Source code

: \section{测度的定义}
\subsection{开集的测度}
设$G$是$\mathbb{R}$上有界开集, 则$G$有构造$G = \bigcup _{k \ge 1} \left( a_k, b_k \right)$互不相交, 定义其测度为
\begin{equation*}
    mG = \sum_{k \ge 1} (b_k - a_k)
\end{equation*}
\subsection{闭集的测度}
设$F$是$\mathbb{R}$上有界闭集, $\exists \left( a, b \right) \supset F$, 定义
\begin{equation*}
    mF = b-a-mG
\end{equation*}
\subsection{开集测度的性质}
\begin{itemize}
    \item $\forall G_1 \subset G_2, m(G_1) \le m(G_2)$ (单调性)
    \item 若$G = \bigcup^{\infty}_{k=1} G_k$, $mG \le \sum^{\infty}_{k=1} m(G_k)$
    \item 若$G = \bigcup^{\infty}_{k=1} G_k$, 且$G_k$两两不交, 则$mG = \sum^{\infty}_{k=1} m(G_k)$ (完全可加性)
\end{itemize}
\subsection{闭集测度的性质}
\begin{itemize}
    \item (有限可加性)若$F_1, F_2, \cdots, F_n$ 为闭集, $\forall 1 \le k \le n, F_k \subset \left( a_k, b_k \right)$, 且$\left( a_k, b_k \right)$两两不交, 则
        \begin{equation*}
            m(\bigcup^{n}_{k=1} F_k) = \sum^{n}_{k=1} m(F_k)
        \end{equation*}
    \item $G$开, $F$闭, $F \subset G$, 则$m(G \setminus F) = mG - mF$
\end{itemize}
○ ○ ○ ○ ○
## WHAT NEEDS TO BE DONE
Using the listing above, say how many of its lines include "两两不交", offering nothing besides the number.

## WRITTEN SOLUTION
2